Sono dunque poco meno di quarant’anni che il volume manca dalle librerie, ormai introvabile anche sulle bancarelle: persino il maggiore sito Internet relativo all’usato lo dà disponibile solamente in tedesco e in inglese. Si tratta di un memoriale diviso in venticinque capitoli, di stile sobrio ed essenziale, un referto senza pretese letterarie che non siano la nuda testimonianza personale e l’ossessivo stillicidio di prove e documenti residuati dalla Shoah. A Wiesenthal non interessa infatti il passato come tale; semmai gli preme interrogarlo, inseguirlo sulle fisiche tracce dei criminali in fuga, sempre e solo in funzione del presente: per lui la memoria, anzi l’eredità dei ricordi recepiti da una selva di testimoni e sopravvissuti, o si traduce in un atto concreto di giustizia oppure si annienta nell’ipocrisia e nella doppiezza, diremmo oggi nelle relativizzazioni e nelle ambigue distinzioni, spesso dei veri e propri alibi, che vanno sotto il nome di revisionismo.

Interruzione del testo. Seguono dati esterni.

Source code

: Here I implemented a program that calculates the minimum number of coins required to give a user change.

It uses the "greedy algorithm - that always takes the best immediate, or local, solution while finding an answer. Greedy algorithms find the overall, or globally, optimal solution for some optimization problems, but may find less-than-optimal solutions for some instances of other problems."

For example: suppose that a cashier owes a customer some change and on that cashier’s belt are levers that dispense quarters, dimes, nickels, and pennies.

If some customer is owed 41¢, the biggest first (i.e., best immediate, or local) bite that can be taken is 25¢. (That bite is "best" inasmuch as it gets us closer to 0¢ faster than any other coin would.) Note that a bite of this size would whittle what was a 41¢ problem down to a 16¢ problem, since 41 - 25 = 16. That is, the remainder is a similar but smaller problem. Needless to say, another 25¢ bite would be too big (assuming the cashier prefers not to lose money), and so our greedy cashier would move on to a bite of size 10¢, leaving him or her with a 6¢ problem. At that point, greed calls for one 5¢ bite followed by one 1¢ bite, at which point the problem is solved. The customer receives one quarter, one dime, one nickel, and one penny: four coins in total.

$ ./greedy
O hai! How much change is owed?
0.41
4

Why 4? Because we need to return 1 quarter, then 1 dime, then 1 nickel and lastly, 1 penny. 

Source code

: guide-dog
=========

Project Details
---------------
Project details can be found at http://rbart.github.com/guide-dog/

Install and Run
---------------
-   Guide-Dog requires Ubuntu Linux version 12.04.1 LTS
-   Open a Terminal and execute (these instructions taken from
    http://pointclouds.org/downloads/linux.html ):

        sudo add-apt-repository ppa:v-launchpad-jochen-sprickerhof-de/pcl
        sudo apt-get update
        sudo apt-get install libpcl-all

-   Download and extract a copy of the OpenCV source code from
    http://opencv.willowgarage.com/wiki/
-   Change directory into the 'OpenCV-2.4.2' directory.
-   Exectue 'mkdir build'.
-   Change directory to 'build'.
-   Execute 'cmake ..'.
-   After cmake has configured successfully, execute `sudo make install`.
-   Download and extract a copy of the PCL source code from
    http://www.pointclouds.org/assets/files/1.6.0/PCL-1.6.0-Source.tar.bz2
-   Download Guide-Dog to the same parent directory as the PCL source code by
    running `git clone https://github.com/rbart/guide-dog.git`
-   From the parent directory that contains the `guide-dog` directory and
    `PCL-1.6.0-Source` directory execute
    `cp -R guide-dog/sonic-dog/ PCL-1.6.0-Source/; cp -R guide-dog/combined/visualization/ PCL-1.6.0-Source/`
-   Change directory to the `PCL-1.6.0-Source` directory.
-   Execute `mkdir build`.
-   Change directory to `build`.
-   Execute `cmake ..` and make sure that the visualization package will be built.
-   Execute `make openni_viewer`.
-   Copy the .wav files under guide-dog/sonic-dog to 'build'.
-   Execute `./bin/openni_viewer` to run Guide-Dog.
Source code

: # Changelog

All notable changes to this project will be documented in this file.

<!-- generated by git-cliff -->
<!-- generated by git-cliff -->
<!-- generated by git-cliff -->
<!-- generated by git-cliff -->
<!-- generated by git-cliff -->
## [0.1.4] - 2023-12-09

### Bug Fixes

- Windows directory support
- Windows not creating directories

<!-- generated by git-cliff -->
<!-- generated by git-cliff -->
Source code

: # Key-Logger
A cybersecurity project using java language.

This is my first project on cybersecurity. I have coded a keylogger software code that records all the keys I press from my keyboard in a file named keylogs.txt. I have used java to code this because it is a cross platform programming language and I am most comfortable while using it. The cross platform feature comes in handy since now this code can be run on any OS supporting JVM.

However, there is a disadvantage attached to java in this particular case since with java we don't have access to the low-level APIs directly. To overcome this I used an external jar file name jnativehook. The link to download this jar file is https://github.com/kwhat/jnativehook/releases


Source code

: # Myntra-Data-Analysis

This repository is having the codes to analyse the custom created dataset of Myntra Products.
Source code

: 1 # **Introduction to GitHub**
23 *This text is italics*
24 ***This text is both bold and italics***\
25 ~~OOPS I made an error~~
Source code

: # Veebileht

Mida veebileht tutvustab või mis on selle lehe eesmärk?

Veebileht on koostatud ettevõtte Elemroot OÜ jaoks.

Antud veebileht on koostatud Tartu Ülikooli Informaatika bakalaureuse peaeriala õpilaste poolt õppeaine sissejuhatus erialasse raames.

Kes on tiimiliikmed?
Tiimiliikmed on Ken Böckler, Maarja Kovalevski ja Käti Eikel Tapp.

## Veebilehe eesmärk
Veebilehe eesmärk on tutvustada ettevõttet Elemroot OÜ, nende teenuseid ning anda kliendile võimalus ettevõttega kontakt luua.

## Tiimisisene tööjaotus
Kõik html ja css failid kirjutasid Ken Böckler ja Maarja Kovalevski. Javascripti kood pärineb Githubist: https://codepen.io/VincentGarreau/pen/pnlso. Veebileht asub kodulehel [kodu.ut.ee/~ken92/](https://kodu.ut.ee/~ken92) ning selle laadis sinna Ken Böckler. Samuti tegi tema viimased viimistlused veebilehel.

Il capitolo centrale, dedicato alla cattura di Eichmann, che fu il capolavoro investigativo di Simon Wiesenthal, comincia in questo modo, consonando in tutto con il grande libro della Arendt: «Vidi per la prima volta Adolf Eichmann in un’aula del tribunale di Gerusalemme nel giorno in cui cominciò il suo processo. Per circa sedici anni non avevo fatto che pensare a lui giorno e notte. Nella mia mente mi ero costruito l’immagine di un diabolico superuomo. E invece, nella gabbia di vetro, fra due poliziotti israeliani, vidi solo un ometto anonimo, squallido». Da questo stesso capitolo, alla fine degli anni sessanta la Rai (sì, quella Rai che sgronda adesso di camicie nere e martiri della cosiddetta «zona grigia») trasmise uno sceneggiato sulla cattura di Eichmann in Argentina: non è questione di essere nostalgici o meno, ma durante la sequenza decisiva (quando per strada, dopo anni di pedinamento, finalmente l’uomo del Mossad per incastrarlo gli chiede d’accendere una sigaretta: ?tiene fuego, usted…) è vero che noi godevamo spiritualmente, fisicamente.
Ci sembrava un giallo appassionante ma in effetti era una lezione di educazione civica. Mi sarebbe piaciuto donare una copia di Gli assassini sono tra noi a mia figlia che compie diciott’anni: visto che non è possibile, avrà la mia.